Last year I worked on a project where I had to port Oracle functions to PostgreSQL functions. The following is one of the code patterns I refactored in order to improve its performance.
I have never worked as a programmer, though, it seems that programming languages do not even have the concept of relational operators and set-based techniques. So engineers are good at developing row-by-row algorithm (former Oacle consultant Tom Kyte called this slow-by-slow algorithm). However, relational databases go against row-by-row processing.
Manipulation of data as a set is essential for dealing with data in a relational database because row-by-row(slow-by-slow) processing does not exploit system resources efficiently. In order to convert serial programs into multi-process parallel programs we need to use good set-based mechanics.

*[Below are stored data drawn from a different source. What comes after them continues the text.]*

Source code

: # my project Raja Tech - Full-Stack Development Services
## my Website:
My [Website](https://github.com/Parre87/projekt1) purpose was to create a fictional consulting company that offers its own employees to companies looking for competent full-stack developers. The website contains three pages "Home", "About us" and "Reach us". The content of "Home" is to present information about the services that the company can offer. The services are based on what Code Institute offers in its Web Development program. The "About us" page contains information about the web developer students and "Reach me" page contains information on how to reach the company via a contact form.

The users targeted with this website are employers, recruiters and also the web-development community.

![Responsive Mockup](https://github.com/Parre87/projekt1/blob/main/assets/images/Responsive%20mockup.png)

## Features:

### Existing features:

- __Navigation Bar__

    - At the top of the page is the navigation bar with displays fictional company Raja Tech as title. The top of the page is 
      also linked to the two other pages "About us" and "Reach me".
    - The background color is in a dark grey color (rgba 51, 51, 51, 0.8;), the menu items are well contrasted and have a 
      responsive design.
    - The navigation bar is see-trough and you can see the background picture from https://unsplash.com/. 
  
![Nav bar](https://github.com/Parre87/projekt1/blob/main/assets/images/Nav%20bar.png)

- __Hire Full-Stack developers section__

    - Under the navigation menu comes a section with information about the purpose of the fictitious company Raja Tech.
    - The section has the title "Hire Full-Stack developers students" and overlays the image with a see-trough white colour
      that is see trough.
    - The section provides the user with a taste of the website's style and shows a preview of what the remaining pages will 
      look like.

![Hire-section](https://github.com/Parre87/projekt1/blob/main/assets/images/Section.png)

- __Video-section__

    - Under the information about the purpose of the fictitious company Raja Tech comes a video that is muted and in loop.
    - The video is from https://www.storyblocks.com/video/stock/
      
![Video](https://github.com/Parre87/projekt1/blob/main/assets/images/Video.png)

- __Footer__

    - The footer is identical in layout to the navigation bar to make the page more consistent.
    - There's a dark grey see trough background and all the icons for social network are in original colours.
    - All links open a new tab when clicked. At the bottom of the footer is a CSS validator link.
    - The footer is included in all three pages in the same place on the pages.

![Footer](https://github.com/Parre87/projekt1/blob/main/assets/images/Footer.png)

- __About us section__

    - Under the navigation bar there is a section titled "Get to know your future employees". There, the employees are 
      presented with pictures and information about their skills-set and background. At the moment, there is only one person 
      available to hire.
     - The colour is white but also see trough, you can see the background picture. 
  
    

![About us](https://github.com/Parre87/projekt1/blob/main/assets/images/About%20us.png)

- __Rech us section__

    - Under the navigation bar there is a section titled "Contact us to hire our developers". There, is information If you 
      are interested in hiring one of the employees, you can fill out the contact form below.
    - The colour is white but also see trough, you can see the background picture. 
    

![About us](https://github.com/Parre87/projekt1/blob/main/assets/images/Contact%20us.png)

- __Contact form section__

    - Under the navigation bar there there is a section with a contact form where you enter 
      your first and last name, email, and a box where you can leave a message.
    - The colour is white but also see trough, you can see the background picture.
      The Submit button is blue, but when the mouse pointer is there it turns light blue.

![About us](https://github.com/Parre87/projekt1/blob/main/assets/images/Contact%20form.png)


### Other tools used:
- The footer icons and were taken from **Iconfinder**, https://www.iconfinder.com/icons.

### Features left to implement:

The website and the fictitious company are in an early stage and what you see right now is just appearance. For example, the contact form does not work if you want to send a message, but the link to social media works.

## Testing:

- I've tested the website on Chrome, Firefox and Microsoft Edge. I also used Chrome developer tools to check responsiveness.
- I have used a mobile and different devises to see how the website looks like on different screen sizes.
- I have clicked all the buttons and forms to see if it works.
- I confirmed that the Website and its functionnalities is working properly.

Set-based techniques not only are faster in terms of performance, using less system resources, and more efficient, but it makes your whole business process more robust, and less frightening and take the risk out of manipulating and managing large data sets. It is a case of just learning the right tools to do the right job.
Below are the original Oracle procedure and the ported PostgreSQL function.
The SQL statement itself in the UDF makes no sense from an application point of view, but it should illustrate the performance difference of row-by-row processing and set-based processing.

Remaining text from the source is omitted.